Dessiner calma mes nerfs un temps. Mon chef avait mis ma patience à rude épreuve alors même qu'il ne m'avait adressé aucun mot de tout l'après-midi. Son acharnement était bien plus fort que les mots. Thomas Omos vivait de façon malsaine et avait tenté de s'offrir un nouveau départ dans le mensonge. Mais cette nouvelle vie prenait fin maintenant, il allait comprendre que j'avais tout découvert. Ce n'était qu'une question de temps.

J'achevai mon croquis et reposai le crayon doucement sur le bureau. J'aimais cette représentation calme du commissariat qui reposait sur la première page du carnet. Celle que je venais de dessiner dans ce carnet à dessin que mon amie Lux avait personnalisé pour moi. Un cadeau pour mes trente ans. Un carnet à la couverture décorée des lettres de mon prénom.

Un bruit de chaise sur le sol me fit lever la tête dans la direction du coupable. Mon collègue et ami Noah grimaça et s'avança prudemment vers moi.

— C'est la joie de partir loin d'Omos, tu comprends. Tout le stress qui se dissipe d'un coup, soupira-t-il en réajustant sa veste.

— Wilson, vous oubliez assez souvent que vous me devez le respect.

Noah leva les yeux au ciel et se retourna pour faire face à son interlocuteur. Notre chef se déplaçait telle une fourmi et apparaissait toujours au moment propice. Il avait passé les trois quarts de l'après-midi à l'extérieur.

— Vous êtes vexé parce que j'ai eu tout bon à votre questionnaire, c'est ça ? Ne vous inquiétez pas, je suis toujours sous votre autorité, je le sais. Mais j'ai quand même fini mon service. Je m'en vais. On se rejoint à l'anniversaire de Lucas, Jay, me lança-t-il en se retenant de toute ses forces pour ne pas insulter notre chef dans sa langue maternelle.

Par exaspération plus que par provocation, Noah jurait en espagnol lorsqu'il était dépassé par les événements. Mon ami quitta le commissariat et notre chef s'éclipsa dans son bureau dans une synchronisation parfaite. Je rouvris mon carnet à dessins pour me calmer. Les choses allaient prendre une drôle de tournure, mais je ne regrettais rien pour autant. Deux minuscules secondes. Il avait fallu deux petites secondes à mon chef pour sortir de son bureau et venir agresser le mien.

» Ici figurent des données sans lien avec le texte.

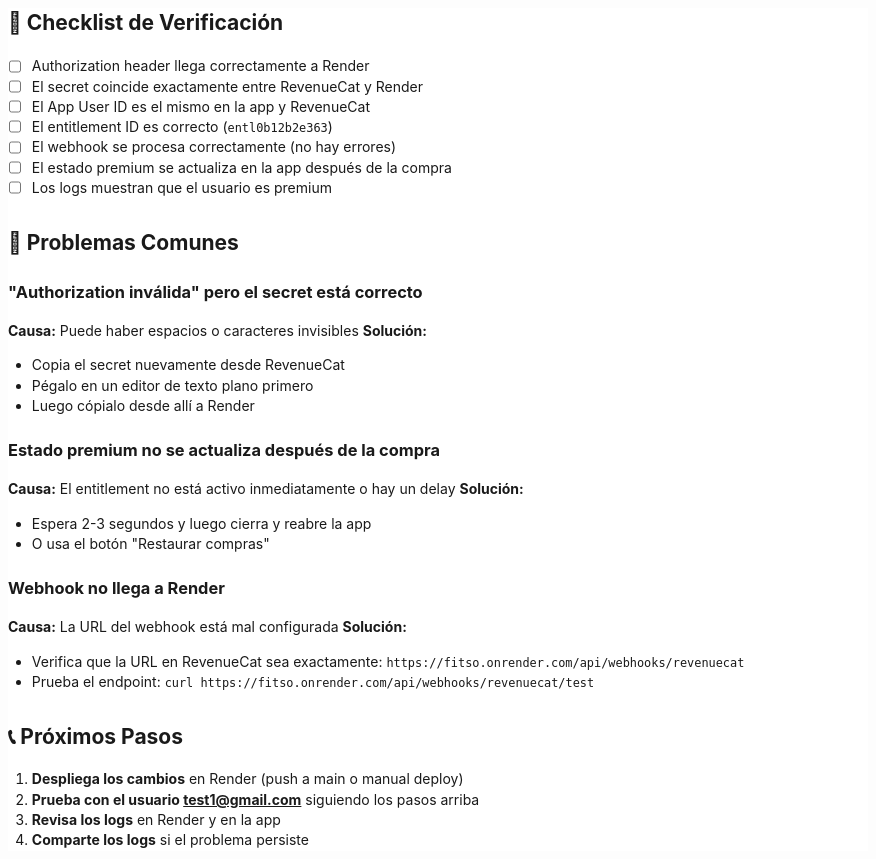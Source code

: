 ## 📝 Checklist de Verificación

- [ ] Authorization header llega correctamente a Render
- [ ] El secret coincide exactamente entre RevenueCat y Render
- [ ] El App User ID es el mismo en la app y RevenueCat
- [ ] El entitlement ID es correcto (`entl0b12b2e363`)
- [ ] El webhook se procesa correctamente (no hay errores)
- [ ] El estado premium se actualiza en la app después de la compra
- [ ] Los logs muestran que el usuario es premium

## 🚨 Problemas Comunes

### "Authorization inválida" pero el secret está correcto

**Causa:** Puede haber espacios o caracteres invisibles
**Solución:** 
- Copia el secret nuevamente desde RevenueCat
- Pégalo en un editor de texto plano primero
- Luego cópialo desde allí a Render

### Estado premium no se actualiza después de la compra

**Causa:** El entitlement no está activo inmediatamente o hay un delay
**Solución:**
- Espera 2-3 segundos y luego cierra y reabre la app
- O usa el botón "Restaurar compras"

### Webhook no llega a Render

**Causa:** La URL del webhook está mal configurada
**Solución:**
- Verifica que la URL en RevenueCat sea exactamente: `https://fitso.onrender.com/api/webhooks/revenuecat`
- Prueba el endpoint: `curl https://fitso.onrender.com/api/webhooks/revenuecat/test`

## 📞 Próximos Pasos

1. **Despliega los cambios** en Render (push a main o manual deploy)
2. **Prueba con el usuario test1@gmail.com** siguiendo los pasos arriba
3. **Revisa los logs** en Render y en la app
4. **Comparte los logs** si el problema persiste

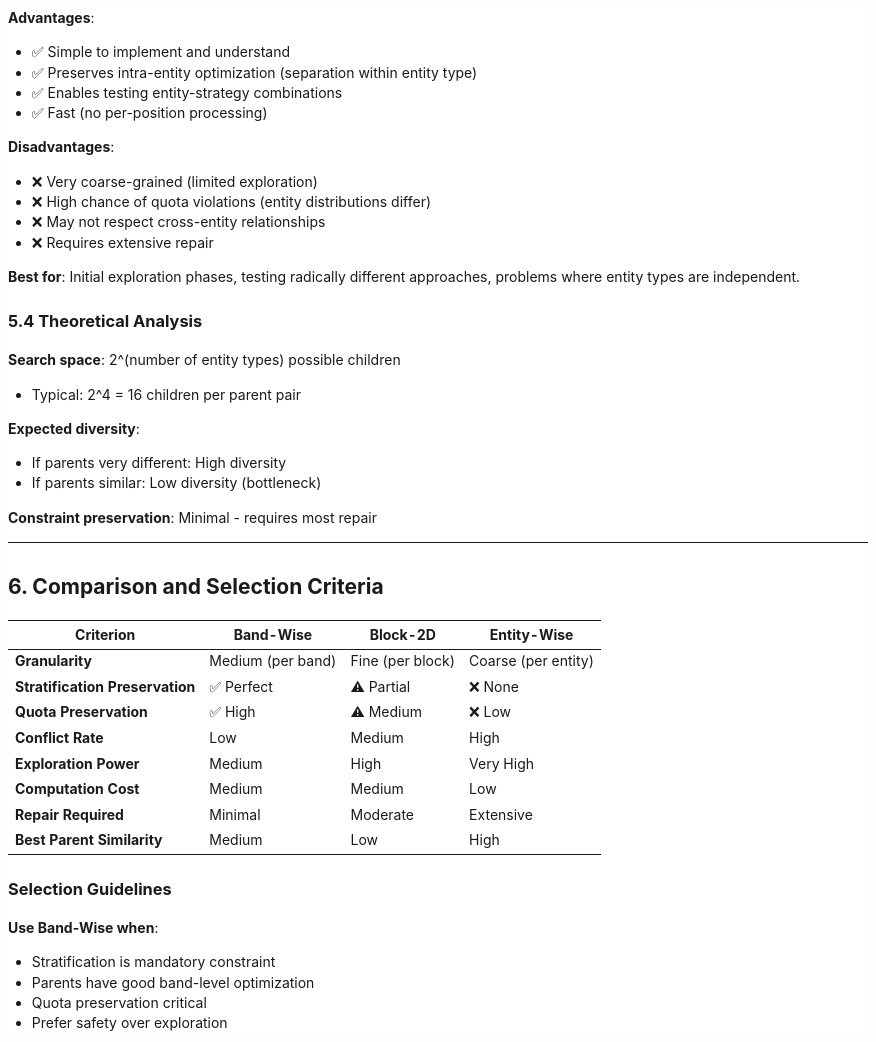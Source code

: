 **Advantages**:
- ✅ Simple to implement and understand
- ✅ Preserves intra-entity optimization (separation within entity type)
- ✅ Enables testing entity-strategy combinations
- ✅ Fast (no per-position processing)

**Disadvantages**:
- ❌ Very coarse-grained (limited exploration)
- ❌ High chance of quota violations (entity distributions differ)
- ❌ May not respect cross-entity relationships
- ❌ Requires extensive repair

**Best for**: Initial exploration phases, testing radically different approaches, problems where entity types are independent.

### 5.4 Theoretical Analysis

**Search space**: 2^(number of entity types) possible children
- Typical: 2^4 = 16 children per parent pair

**Expected diversity**:
- If parents very different: High diversity
- If parents similar: Low diversity (bottleneck)

**Constraint preservation**: Minimal - requires most repair

---

## 6. Comparison and Selection Criteria

| Criterion | Band-Wise | Block-2D | Entity-Wise |
|-----------|-----------|----------|-------------|
| **Granularity** | Medium (per band) | Fine (per block) | Coarse (per entity) |
| **Stratification Preservation** | ✅ Perfect | ⚠️ Partial | ❌ None |
| **Quota Preservation** | ✅ High | ⚠️ Medium | ❌ Low |
| **Conflict Rate** | Low | Medium | High |
| **Exploration Power** | Medium | High | Very High |
| **Computation Cost** | Medium | Medium | Low |
| **Repair Required** | Minimal | Moderate | Extensive |
| **Best Parent Similarity** | Medium | Low | High |

### Selection Guidelines

**Use Band-Wise when**:
- Stratification is mandatory constraint
- Parents have good band-level optimization
- Quota preservation critical
- Prefer safety over exploration
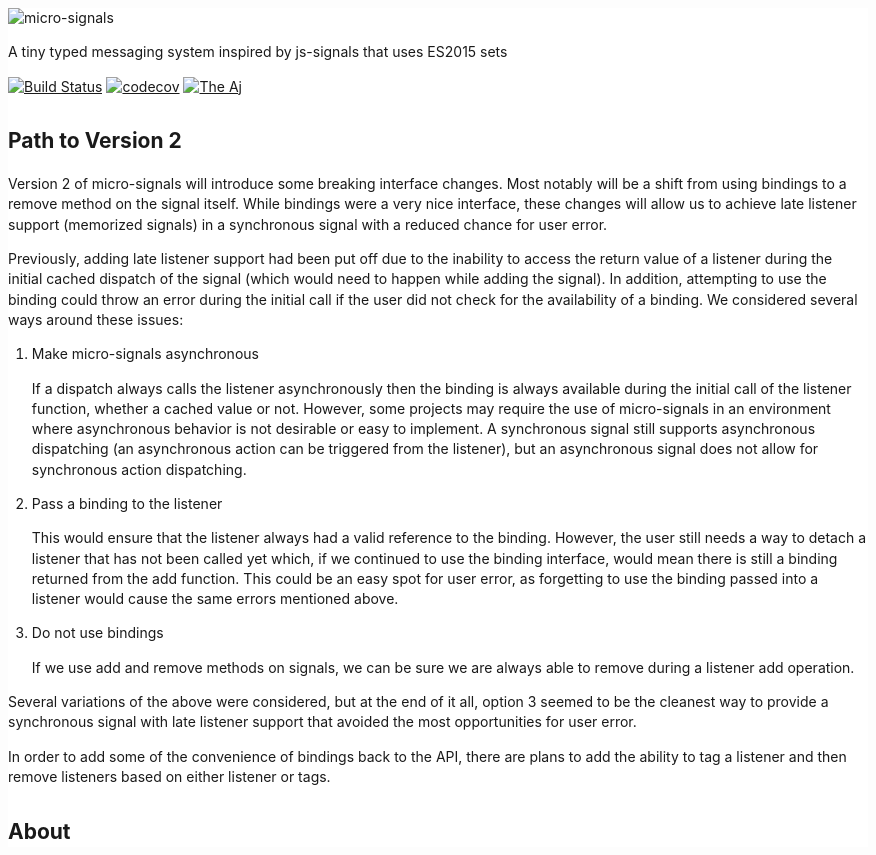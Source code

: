 ![micro-signals](https://rawgit.com/lelandmiller/micro-signals/master/micro-signals.svg)

A tiny typed messaging system inspired by js-signals that uses ES2015 sets

[![Build Status](https://travis-ci.org/lelandmiller/micro-signals.svg?branch=master)](https://travis-ci.org/lelandmiller/micro-signals)
[![codecov](https://codecov.io/gh/lelandmiller/micro-signals/branch/master/graph/badge.svg)](https://codecov.io/gh/lelandmiller/micro-signals)
[![The Aj](https://img.shields.io/badge/The_Aj-verified-brightgreen.svg)](https://www.linkedin.com/in/ajay-kodali-1281553/)

## Path to Version 2

Version 2 of micro-signals will introduce some breaking interface changes. Most notably will be a
shift from using bindings to a remove method on the signal itself. While bindings were a very nice
interface, these changes will allow us to achieve late listener support (memorized signals) in a
synchronous signal with a reduced chance for user error.

Previously, adding late listener support had been put off due to the inability to access the return
value of a listener during the initial cached dispatch of the signal (which would need to happen
while adding the signal). In addition, attempting to use the binding could throw an error during
the initial call if the user did not check for the availability of a binding. We considered
several ways around these issues:

1.  Make micro-signals asynchronous

    If a dispatch always calls the listener asynchronously then the binding is always available
    during the initial call of the listener function, whether a cached value or not. However, some
    projects may require the use of micro-signals in an environment where asynchronous behavior
    is not desirable or easy to implement. A synchronous signal still supports asynchronous
    dispatching (an asynchronous action can be triggered from the listener), but an asynchronous
    signal does not allow for synchronous action dispatching.

2.  Pass a binding to the listener

    This would ensure that the listener always had a valid reference to the binding. However, the
    user still needs a way to detach a listener that has not been called yet which, if we
    continued to use the binding interface, would mean there is still a binding returned from the
    add function. This could be an easy spot for user error, as forgetting to use the binding
    passed into a listener would cause the same errors mentioned above.

3.  Do not use bindings

    If we use add and remove methods on signals, we can be sure we are always able to remove during
    a listener add operation.

Several variations of the above were considered, but at the end of it all, option 3 seemed to be the
cleanest way to provide a synchronous signal with late listener support that avoided the most
opportunities for user error.

In order to add some of the convenience of bindings back to the API, there are plans to add the
ability to tag a listener and then remove listeners based on either listener or tags.

## About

— Vous vous croyez drôle ? Dans mon bureau. Tout de suite.

Il avait lutté pour garder un minium de diplomatie, mais la véhémence pourtant silencieuse dont je faisais preuve le rendait incapable de rester sans ne rien faire. L'unique cadre posé sur mon bureau avait rencontré le sol et s'était brisé. Sa colère avait attiré l'attention des quelques collègues présents, alors il avait repris bonne figure en réitérant sa demande. Je le suivis en ravalant ma propre haine à son égard. Il prit soin de refermer la porte derrière moi.

La pièce parlait d'elle-même, aucune explication n'était nécessaire.

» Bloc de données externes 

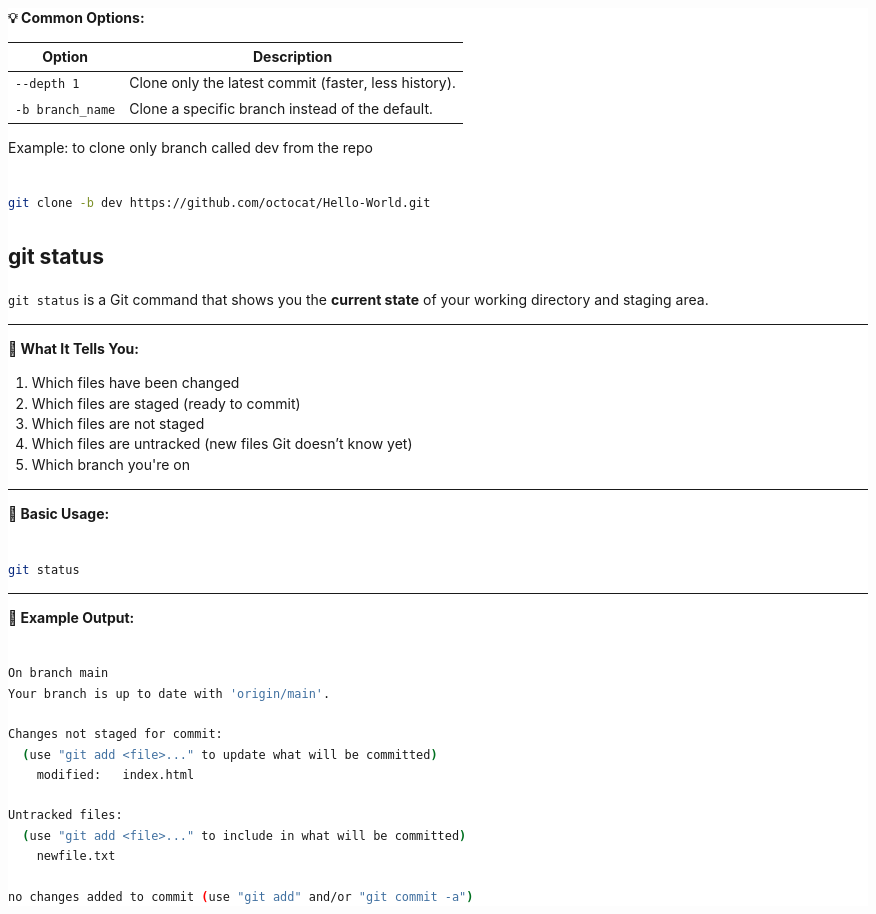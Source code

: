 
**💡 Common Options:**

| Option | Description |
| --- | --- |
| `--depth 1` | Clone only the latest commit (faster, less history). |
| `-b branch_name` | Clone a specific branch instead of the default. |

Example: to clone only branch called dev from the repo

```bash

git clone -b dev https://github.com/octocat/Hello-World.git

```

## git status

`git status` is a Git command that shows you the **current state** of your working directory and staging area.

---

**🧾 What It Tells You:**

1. Which files have been changed
2. Which files are staged (ready to commit)
3. Which files are not staged
4. Which files are untracked (new files Git doesn’t know yet)
5. Which branch you're on

---

**📌 Basic Usage:**

```bash

git status

```

---

**🧪 Example Output:**

```bash

On branch main
Your branch is up to date with 'origin/main'.

Changes not staged for commit:
  (use "git add <file>..." to update what will be committed)
    modified:   index.html

Untracked files:
  (use "git add <file>..." to include in what will be committed)
    newfile.txt

no changes added to commit (use "git add" and/or "git commit -a")

```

— Qui d'autre que vous pour montrer autant d'insolence ?

— Je me demandais pourquoi, dernièrement, vous fermiez systématiquement à clef la porte de votre bureau. Même lorsque vous vous déplaciez de votre bureau au mien pour quelques secondes. Seulement, avant de partir tout à l'heure, vous avez oublié. J'ai pris cela pour une invitation à trouver une réponse à ma question. Ce que j'y ai découvert m'a dégoûté, alors j'ai laissé ma colère guider mes actions. Mais ma colère, n'est-elle pas rien à côté de votre beau mensonge, chef ? le défiai-je dans le plus grand des calmes.

— Vous n'auriez pas dû faire cela, Fields.

Ses yeux devinrent aussi noirs que les miens au moment de la découverte, et son regard me quitta pour s'installer sur le mur maintenant décoré d'une phrase que mon ami Dimitri m'avait dite lors de mon anniversaire « User de son autorité avec excès, c'est lâche ».

— Cette phrase écrite ici n'est que le fruit de votre bêtise, chef. Elle vous colle à la peau, et vous ne faites rien pour l'effacer. Bien sûr, vous allez l'enlever de votre mur, mais vous ne pourrez jamais l'extraire de la mémoire des gens. Vous n'avez rien arrêté, rien du tout, alors même que Lucas vous offrait une nouvelle chance. Cette chance n'était pas destinée aux mensonges.

Il m'observa en silence, et attendit une suite d'explication. J'attrapai la source du conflit pour la faire immédiatement s'échouer sur le sol. Mon chef regarda les feuilles voler une à une, et comprit.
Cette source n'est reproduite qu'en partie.